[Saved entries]
+--

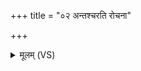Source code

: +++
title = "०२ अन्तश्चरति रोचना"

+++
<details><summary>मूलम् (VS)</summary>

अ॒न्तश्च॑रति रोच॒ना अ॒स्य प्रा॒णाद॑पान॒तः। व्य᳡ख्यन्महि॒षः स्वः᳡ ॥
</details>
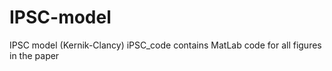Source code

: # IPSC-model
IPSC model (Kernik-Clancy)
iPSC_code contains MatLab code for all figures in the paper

+--

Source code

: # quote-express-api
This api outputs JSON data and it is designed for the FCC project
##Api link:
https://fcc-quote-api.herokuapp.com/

+--

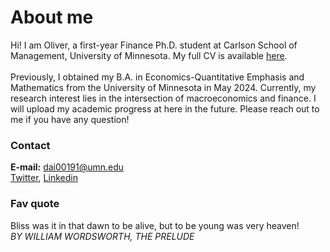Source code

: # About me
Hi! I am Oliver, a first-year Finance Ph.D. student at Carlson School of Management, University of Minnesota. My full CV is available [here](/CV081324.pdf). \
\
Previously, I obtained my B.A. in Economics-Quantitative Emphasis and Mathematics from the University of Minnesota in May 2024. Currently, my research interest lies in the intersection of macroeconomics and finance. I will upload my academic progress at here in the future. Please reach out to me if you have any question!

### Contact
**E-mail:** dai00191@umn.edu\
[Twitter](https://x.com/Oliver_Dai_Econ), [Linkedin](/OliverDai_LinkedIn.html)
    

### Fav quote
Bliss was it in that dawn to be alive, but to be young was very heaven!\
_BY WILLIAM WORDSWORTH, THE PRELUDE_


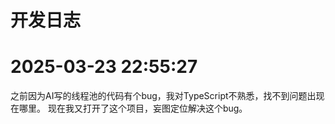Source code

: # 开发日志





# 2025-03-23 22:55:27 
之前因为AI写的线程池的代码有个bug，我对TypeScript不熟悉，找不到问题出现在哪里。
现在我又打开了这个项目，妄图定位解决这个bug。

+--

• _Exercise aim_: Repeat exactly the lines above from the one with "This api outputs" up to and including the one with "https://fcc-quote-api.herokuapp.com/". No other line belongs in the reply.

• _Problem solution_:
This api outputs JSON data and it is designed for the FCC project
##Api link:
https://fcc-quote-api.herokuapp.com/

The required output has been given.